> _Assigned task_:
Your copy should match the entries exactly, except that it holds no pictures.

[[ Data to process, beginning ]]

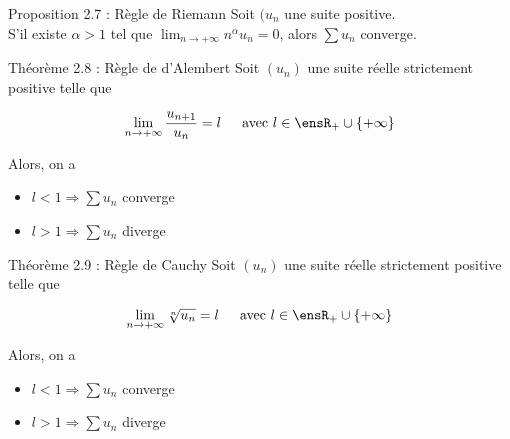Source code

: \begin{theorem}[blue]{Proposition 2.7 : Règle de Riemann}
    Soit $(u_n$ une suite positive. \\
    S'il existe $\alpha > 1$ tel que $\lim_{n \to + \infty} n^\alpha u_n = 0$, alors $\sum u_n$ converge.
\end{theorem}

\clearpage

\begin{theorem}[orange]{Théorème 2.8 : Règle de d'Alembert}
    Soit $(u_n)$ une suite réelle strictement positive telle que

    $$
        \lim_{n \to + \infty} \frac{u_{n + 1}}{u_n} = l \hspace{15px} \text{avec } l \in \ensR_+ \cup \{ + \infty \}
    $$

    \noindent Alors, on a

    \begin{itemize}
        \item $l < 1 \Longrightarrow \sum u_n$ converge
        \item $l > 1 \Longrightarrow \sum u_n$ diverge
    \end{itemize}
\end{theorem}

\begin{theorem}[orange]{Théorème 2.9 : Règle de Cauchy}
    Soit $(u_n)$ une suite réelle strictement positive telle que

    $$
        \lim_{n \to + \infty} \sqrt[n]{u_n} = l \hspace{15px} \text{avec } l \in \ensR_+ \cup \{ + \infty \}
    $$

    \noindent Alors, on a

    \begin{itemize}
        \item $l < 1 \Longrightarrow \sum u_n$ converge
        \item $l > 1 \Longrightarrow \sum u_n$ diverge
    \end{itemize}
\end{theorem}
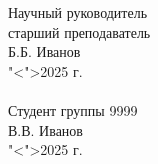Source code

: \begin{titlepage}
\begin{flushright}
\begin{minipage}[t]{0.45\textwidth}
{\hspace*{\fill}Научный руководитель}
\\
\hspace*{\fill}старший преподаватель
\\
\hspace*{\fill}\underline{\hspace{32mm}} Б.Б. Иванов 
\\
\hspace*{\fill}"<\underline{\hspace{7mm}}">\underline{\hspace{35mm}}2025 г.
\\
\hfill \break
\\
\hspace*{\fill}Студент группы 9999
\\
\hspace*{\fill}\underline{\hspace{34mm}} В.В. Иванов
\\
\hspace*{\fill}"<\underline{\hspace{7mm}}">\underline{\hspace{35mm}}2025 г.
\end{minipage}
\end{flushright}
\end{titlepage}
\restoregeometry
\addtocounter{page}{1}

[[ Data to process, end ]]

> _Expected answer_:
Source code

: \begin{theorem}[blue]{Proposition 2.7 : Règle de Riemann}
    Soit $(u_n$ une suite positive. \\
    S'il existe $\alpha > 1$ tel que $\lim_{n \to + \infty} n^\alpha u_n = 0$, alors $\sum u_n$ converge.
\end{theorem}

\clearpage

\begin{theorem}[orange]{Théorème 2.8 : Règle de d'Alembert}
    Soit $(u_n)$ une suite réelle strictement positive telle que

    $$
        \lim_{n \to + \infty} \frac{u_{n + 1}}{u_n} = l \hspace{15px} \text{avec } l \in \ensR_+ \cup \{ + \infty \}
    $$

    \noindent Alors, on a

    \begin{itemize}
        \item $l < 1 \Longrightarrow \sum u_n$ converge
        \item $l > 1 \Longrightarrow \sum u_n$ diverge
    \end{itemize}
\end{theorem}

\begin{theorem}[orange]{Théorème 2.9 : Règle de Cauchy}
    Soit $(u_n)$ une suite réelle strictement positive telle que

    $$
        \lim_{n \to + \infty} \sqrt[n]{u_n} = l \hspace{15px} \text{avec } l \in \ensR_+ \cup \{ + \infty \}
    $$

    \noindent Alors, on a

    \begin{itemize}
        \item $l < 1 \Longrightarrow \sum u_n$ converge
        \item $l > 1 \Longrightarrow \sum u_n$ diverge
    \end{itemize}
\end{theorem}
Source code

: \begin{titlepage}
\begin{flushright}
\begin{minipage}[t]{0.45\textwidth}
{\hspace*{\fill}Научный руководитель}
\\
\hspace*{\fill}старший преподаватель
\\
\hspace*{\fill}\underline{\hspace{32mm}} Б.Б. Иванов 
\\
\hspace*{\fill}"<\underline{\hspace{7mm}}">\underline{\hspace{35mm}}2025 г.
\\
\hfill \break
\\
\hspace*{\fill}Студент группы 9999
\\
\hspace*{\fill}\underline{\hspace{34mm}} В.В. Иванов
\\
\hspace*{\fill}"<\underline{\hspace{7mm}}">\underline{\hspace{35mm}}2025 г.
\end{minipage}
\end{flushright}
\end{titlepage}
\restoregeometry
\addtocounter{page}{1}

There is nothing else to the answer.